EXERCISE REQUIREMENTS:
Please count the lines in the data below that hold the word "sudo", and give only the number.

(Stored items)
==================================================

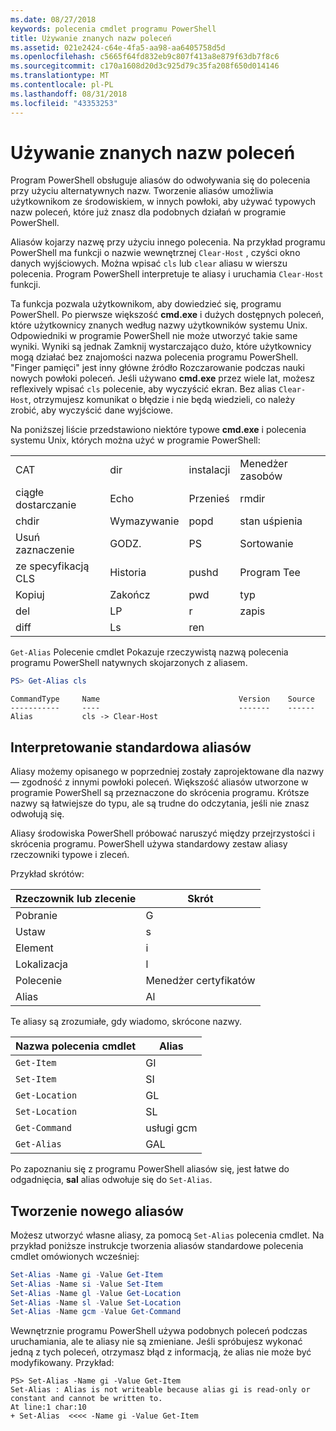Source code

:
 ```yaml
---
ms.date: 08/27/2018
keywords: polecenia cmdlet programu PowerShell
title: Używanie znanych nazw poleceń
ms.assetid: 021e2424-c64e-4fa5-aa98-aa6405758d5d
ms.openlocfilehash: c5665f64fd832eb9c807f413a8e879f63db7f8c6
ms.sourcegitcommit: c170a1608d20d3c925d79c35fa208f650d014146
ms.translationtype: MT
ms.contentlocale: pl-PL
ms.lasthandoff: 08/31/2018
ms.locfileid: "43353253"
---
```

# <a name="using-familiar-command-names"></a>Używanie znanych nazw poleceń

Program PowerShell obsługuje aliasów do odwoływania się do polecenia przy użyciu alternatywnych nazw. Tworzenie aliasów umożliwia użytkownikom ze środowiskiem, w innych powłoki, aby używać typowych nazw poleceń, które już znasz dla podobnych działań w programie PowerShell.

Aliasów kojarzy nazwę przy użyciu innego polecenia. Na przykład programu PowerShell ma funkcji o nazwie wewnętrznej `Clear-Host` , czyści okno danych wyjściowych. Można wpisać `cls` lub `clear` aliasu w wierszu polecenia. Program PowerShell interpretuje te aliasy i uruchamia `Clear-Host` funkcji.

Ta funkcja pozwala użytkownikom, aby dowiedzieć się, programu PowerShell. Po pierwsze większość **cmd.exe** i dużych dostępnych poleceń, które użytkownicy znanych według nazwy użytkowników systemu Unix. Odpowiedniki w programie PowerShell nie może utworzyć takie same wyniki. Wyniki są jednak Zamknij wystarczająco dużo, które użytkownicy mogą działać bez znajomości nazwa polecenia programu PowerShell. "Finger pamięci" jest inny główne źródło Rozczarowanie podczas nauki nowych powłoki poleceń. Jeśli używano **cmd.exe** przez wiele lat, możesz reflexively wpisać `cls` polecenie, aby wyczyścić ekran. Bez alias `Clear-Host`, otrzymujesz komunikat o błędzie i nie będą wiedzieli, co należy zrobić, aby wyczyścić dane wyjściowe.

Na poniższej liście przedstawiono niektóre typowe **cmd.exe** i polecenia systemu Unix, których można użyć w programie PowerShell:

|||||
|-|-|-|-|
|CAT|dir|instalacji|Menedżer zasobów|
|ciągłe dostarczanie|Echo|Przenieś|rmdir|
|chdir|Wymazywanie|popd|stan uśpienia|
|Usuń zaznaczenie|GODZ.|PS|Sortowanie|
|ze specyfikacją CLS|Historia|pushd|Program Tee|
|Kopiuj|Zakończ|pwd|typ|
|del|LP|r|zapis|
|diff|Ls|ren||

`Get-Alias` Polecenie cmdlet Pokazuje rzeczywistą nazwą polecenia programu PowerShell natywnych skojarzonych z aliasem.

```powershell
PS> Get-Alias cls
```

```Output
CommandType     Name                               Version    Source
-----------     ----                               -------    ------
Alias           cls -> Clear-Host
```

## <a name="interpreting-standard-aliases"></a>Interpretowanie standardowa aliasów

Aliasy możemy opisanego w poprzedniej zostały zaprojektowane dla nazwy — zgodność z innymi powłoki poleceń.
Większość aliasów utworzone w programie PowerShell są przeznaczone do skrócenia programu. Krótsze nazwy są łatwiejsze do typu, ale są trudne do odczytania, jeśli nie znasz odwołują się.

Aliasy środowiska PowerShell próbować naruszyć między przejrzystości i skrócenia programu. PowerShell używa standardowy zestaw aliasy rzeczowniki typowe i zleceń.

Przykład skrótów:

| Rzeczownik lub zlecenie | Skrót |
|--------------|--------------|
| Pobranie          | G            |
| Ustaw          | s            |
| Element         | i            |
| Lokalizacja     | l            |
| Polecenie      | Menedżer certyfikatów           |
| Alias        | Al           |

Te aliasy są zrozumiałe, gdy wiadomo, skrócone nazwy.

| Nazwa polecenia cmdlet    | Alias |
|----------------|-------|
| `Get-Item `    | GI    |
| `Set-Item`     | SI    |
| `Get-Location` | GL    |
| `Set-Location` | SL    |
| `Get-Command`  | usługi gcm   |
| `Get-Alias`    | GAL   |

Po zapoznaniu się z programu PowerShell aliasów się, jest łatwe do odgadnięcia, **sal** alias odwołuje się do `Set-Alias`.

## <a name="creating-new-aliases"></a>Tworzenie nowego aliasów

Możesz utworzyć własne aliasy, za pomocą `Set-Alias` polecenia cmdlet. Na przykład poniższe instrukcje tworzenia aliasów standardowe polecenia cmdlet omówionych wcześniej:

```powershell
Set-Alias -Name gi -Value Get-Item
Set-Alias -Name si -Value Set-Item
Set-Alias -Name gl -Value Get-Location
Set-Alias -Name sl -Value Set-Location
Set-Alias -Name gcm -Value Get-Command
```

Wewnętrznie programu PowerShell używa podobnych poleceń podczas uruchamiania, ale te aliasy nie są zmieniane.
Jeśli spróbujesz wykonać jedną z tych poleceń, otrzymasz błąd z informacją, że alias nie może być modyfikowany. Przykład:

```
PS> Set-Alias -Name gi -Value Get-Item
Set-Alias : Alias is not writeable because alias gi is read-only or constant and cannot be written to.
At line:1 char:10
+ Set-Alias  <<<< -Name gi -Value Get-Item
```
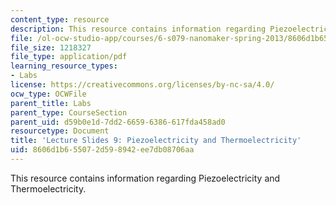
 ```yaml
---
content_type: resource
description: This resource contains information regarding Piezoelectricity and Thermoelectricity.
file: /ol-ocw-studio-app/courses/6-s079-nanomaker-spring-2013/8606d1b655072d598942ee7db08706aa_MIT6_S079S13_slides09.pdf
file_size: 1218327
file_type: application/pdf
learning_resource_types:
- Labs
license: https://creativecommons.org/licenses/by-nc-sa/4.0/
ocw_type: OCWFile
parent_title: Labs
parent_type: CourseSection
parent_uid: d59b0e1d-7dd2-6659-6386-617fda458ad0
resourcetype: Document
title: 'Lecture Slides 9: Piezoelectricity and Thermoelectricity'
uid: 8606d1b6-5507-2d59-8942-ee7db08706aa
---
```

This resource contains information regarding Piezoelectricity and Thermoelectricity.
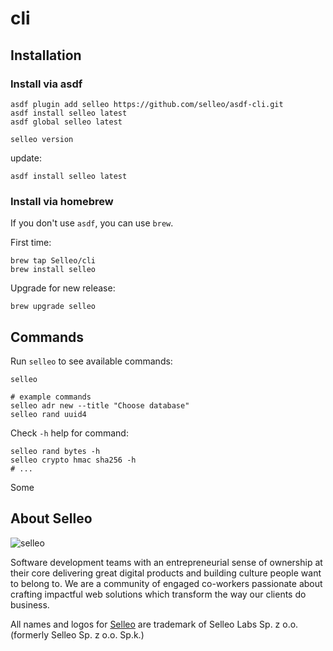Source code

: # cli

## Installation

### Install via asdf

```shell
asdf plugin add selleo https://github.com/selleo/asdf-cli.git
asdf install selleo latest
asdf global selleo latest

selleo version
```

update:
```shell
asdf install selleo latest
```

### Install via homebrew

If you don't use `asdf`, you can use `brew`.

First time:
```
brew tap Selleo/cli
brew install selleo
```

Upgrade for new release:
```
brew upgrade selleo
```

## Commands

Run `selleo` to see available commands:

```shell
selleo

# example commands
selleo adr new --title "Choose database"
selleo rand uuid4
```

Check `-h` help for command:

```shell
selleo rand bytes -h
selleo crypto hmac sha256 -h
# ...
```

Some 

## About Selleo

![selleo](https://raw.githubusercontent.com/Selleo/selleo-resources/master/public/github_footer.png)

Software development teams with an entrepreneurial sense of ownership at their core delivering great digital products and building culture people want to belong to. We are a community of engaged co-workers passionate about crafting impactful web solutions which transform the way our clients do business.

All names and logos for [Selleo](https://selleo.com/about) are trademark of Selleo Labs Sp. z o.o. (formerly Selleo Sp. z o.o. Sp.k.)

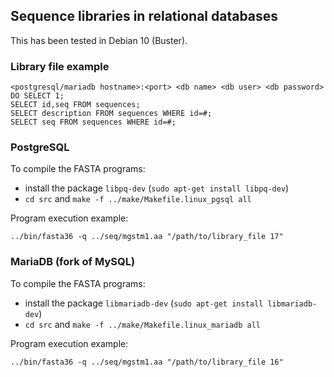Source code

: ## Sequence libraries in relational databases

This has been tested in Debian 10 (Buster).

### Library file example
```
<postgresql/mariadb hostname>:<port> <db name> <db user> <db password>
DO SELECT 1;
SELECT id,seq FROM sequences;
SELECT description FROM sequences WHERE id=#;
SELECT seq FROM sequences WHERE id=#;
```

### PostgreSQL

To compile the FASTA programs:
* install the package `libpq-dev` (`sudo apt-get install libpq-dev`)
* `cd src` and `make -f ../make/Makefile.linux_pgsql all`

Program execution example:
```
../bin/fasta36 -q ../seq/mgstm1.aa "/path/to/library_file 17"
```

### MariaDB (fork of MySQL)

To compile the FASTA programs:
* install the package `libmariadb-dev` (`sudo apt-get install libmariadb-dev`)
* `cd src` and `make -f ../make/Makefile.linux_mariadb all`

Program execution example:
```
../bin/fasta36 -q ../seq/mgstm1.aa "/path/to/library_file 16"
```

==================================================

COMPLETED EXERCISE:
2